:: Working data

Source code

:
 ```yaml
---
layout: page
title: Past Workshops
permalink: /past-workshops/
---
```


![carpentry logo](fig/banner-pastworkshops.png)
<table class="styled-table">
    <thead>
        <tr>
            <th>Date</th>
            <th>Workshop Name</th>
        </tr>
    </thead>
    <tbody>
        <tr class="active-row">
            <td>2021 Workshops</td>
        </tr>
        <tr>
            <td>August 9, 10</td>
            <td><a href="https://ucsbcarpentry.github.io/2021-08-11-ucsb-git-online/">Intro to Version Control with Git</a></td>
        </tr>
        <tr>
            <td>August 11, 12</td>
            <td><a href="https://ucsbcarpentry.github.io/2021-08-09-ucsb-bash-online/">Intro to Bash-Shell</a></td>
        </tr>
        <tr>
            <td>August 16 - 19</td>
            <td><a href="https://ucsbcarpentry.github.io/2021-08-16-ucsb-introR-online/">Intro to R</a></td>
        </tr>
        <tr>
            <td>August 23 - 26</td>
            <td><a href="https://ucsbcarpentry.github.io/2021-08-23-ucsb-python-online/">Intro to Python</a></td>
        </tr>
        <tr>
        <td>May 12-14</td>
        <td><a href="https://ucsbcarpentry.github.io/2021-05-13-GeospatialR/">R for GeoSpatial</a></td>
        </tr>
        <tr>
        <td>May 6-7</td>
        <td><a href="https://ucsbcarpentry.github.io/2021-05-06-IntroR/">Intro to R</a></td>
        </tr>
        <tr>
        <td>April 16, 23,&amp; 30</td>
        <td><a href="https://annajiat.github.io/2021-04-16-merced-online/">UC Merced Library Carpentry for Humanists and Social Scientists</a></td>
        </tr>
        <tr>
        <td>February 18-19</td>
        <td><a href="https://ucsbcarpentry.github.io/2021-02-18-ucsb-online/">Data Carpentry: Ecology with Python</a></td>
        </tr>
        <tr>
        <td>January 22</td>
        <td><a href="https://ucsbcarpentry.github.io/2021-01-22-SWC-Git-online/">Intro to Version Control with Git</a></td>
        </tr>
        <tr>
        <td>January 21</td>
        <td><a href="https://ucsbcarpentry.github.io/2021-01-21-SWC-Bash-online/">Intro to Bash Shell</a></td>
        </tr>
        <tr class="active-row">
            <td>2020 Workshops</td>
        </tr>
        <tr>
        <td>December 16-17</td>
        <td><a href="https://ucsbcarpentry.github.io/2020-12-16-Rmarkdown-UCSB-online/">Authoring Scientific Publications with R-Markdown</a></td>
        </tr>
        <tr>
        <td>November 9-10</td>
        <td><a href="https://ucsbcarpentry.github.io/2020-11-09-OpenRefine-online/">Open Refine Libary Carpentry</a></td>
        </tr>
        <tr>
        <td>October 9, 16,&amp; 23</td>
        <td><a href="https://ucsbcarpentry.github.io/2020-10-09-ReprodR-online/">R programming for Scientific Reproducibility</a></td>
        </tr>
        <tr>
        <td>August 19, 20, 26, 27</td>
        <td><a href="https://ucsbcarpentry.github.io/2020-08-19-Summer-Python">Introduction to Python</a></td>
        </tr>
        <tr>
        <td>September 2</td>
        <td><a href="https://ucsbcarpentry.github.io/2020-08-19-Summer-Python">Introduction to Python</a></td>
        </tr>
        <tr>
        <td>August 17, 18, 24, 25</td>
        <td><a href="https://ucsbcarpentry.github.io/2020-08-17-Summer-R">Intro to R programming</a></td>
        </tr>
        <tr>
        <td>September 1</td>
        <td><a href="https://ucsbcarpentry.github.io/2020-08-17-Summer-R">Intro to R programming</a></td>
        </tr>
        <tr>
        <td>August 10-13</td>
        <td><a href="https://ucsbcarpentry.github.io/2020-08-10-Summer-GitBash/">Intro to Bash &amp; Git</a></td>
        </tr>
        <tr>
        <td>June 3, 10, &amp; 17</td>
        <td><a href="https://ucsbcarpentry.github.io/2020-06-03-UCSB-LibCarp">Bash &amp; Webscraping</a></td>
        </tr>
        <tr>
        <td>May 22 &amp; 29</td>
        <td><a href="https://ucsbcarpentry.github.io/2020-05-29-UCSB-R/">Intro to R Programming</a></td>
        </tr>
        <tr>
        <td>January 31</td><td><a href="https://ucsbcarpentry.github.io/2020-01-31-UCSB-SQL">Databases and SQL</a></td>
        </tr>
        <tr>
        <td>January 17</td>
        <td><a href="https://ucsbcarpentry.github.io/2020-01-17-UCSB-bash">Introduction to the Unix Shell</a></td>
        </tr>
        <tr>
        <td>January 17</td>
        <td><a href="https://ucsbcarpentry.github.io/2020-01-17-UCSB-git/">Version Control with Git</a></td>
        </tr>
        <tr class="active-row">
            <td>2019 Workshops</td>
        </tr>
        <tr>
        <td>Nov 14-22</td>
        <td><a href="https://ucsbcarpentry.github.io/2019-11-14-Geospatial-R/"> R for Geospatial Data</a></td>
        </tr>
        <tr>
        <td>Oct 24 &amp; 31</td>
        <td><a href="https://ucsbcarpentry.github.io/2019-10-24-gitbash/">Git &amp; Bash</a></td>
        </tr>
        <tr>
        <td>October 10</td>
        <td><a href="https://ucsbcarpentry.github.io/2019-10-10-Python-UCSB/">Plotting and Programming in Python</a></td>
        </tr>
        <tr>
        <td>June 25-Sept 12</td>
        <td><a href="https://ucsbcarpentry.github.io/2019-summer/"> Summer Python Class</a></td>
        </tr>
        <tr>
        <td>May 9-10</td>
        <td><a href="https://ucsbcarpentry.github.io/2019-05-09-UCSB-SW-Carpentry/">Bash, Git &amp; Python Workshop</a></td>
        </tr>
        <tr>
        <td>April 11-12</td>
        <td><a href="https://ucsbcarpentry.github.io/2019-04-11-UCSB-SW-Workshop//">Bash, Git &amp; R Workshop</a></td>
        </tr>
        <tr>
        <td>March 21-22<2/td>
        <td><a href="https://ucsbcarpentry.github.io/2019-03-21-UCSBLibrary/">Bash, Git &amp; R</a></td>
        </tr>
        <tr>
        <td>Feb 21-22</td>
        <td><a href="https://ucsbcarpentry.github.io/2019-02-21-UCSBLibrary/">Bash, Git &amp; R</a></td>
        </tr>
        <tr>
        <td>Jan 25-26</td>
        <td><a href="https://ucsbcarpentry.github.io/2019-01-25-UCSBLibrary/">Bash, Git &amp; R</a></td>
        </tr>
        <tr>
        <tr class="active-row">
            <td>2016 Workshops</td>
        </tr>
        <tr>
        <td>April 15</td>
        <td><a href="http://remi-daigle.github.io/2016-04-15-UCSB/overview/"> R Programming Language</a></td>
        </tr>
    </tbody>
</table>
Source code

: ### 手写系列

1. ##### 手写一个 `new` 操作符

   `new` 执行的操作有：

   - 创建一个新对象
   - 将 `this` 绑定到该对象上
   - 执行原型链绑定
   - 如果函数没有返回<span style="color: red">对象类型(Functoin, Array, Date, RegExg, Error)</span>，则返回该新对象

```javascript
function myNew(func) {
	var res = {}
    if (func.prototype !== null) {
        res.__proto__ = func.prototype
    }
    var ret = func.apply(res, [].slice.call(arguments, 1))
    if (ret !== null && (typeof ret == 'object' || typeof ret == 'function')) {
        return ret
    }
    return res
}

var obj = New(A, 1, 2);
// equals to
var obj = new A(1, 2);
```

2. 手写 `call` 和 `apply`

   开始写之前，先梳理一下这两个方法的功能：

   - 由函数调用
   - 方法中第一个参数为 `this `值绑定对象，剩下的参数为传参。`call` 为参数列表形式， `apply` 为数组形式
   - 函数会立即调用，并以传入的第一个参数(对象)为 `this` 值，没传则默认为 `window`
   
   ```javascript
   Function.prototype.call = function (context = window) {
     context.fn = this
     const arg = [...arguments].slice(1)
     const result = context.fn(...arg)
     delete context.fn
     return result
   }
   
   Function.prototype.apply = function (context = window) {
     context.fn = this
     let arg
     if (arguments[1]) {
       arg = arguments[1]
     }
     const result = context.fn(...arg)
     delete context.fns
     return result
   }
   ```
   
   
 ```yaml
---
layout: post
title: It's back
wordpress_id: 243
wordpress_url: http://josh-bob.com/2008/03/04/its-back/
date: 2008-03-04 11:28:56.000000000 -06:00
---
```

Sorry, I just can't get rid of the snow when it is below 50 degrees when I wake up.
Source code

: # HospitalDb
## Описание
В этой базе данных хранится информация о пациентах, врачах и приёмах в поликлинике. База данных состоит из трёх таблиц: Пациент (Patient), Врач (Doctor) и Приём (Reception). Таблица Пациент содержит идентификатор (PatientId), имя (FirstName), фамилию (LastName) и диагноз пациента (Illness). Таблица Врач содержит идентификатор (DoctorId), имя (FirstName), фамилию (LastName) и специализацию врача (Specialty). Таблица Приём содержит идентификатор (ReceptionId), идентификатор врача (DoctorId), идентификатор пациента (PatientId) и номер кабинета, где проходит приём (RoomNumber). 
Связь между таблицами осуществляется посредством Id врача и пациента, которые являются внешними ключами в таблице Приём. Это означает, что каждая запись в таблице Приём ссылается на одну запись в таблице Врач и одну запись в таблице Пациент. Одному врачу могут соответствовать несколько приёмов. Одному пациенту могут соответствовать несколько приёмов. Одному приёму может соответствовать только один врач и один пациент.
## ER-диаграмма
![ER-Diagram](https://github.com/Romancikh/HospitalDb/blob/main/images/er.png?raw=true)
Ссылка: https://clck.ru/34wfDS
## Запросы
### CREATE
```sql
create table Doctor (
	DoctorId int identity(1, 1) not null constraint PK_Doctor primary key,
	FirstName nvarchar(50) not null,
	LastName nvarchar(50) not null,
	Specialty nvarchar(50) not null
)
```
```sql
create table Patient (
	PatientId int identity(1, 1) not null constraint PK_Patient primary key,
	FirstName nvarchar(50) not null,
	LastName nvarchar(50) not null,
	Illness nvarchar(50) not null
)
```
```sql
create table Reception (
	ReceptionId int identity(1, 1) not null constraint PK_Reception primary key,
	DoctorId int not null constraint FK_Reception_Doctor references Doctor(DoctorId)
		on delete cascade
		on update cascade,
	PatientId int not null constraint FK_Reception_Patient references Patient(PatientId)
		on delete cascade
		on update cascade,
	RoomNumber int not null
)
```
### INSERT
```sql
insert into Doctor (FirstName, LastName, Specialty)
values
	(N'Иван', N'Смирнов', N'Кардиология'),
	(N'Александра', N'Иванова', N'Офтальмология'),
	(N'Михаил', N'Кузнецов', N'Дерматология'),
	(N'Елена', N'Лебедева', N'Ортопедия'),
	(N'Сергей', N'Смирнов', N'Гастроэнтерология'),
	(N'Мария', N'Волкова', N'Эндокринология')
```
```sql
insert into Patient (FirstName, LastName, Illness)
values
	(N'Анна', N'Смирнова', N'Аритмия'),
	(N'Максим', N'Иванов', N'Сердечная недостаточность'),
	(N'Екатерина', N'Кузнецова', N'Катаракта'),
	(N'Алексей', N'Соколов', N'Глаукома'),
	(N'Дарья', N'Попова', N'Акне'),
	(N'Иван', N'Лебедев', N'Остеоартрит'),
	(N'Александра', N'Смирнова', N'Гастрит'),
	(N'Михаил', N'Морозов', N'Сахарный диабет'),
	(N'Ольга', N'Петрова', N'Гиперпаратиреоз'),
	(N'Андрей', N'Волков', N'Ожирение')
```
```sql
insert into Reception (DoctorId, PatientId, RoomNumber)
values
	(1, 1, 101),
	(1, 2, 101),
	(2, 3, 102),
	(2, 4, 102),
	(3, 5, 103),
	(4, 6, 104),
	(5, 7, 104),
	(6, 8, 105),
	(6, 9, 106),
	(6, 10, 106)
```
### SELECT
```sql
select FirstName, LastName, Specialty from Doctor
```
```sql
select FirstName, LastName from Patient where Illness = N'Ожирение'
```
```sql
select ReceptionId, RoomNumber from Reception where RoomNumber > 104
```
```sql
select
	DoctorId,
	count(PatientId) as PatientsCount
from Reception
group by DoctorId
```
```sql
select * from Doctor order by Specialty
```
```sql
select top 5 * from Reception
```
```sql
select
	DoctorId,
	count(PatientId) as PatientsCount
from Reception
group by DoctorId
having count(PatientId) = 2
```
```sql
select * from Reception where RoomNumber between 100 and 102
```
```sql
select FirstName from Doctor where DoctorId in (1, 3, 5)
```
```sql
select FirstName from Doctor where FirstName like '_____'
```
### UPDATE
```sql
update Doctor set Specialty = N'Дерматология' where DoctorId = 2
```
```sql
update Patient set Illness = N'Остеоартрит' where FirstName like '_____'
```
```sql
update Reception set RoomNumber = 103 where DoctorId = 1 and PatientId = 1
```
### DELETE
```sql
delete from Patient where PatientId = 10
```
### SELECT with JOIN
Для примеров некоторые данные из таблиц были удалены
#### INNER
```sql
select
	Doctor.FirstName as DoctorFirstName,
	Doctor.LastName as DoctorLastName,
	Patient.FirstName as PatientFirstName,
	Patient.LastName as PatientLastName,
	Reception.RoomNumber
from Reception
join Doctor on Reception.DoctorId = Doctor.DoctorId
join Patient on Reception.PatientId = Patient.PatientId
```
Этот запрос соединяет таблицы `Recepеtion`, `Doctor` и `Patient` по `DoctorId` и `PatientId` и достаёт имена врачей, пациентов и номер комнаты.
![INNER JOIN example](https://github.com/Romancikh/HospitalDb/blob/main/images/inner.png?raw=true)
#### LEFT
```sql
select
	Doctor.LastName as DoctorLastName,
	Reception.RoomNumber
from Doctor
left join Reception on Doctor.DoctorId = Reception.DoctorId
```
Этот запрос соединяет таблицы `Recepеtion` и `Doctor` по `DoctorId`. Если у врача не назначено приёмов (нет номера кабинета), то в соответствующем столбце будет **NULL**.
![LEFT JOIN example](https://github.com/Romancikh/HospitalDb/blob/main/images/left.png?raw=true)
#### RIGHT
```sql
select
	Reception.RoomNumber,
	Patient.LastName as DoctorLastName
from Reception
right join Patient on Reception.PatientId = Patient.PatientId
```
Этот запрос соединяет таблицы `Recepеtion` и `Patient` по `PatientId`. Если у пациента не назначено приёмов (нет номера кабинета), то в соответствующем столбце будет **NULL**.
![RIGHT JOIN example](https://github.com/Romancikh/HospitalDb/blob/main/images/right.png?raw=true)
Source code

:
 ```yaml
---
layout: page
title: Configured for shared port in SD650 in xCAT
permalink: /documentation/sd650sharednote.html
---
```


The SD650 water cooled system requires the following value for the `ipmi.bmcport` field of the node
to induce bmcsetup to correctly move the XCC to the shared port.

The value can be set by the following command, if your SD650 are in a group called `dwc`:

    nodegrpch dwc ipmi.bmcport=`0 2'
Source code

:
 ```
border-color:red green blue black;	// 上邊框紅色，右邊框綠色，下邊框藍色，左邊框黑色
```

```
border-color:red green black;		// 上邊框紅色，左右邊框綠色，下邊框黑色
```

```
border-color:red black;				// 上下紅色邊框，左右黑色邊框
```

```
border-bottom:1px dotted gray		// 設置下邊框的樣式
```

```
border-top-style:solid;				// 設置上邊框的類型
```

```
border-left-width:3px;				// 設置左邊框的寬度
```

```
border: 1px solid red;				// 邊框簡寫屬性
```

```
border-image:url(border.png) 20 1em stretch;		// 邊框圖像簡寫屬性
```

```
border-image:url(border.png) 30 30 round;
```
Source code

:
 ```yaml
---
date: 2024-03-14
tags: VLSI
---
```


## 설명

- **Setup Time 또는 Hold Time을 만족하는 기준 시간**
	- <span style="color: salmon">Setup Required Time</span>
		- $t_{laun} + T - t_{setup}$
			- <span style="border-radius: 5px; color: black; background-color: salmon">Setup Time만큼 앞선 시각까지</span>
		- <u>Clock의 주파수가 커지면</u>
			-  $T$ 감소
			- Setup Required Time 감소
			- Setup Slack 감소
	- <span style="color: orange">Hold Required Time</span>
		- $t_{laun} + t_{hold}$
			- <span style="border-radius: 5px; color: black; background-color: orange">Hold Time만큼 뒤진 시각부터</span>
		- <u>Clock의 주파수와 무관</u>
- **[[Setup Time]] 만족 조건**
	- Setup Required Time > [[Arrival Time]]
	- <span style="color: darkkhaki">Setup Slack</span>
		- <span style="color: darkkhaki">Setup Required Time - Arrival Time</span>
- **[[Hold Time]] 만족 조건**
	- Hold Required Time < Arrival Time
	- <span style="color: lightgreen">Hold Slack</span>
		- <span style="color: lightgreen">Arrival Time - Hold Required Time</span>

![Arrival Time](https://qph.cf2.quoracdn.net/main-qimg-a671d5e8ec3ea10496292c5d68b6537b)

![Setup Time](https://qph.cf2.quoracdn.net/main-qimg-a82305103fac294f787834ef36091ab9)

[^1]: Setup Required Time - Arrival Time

::::

All lines above with the word "salmon" need to be reported.

→ **Exercise output**:
	- <span style="color: salmon">Setup Required Time</span>
			- <span style="border-radius: 5px; color: black; background-color: salmon">Setup Time만큼 앞선 시각까지</span>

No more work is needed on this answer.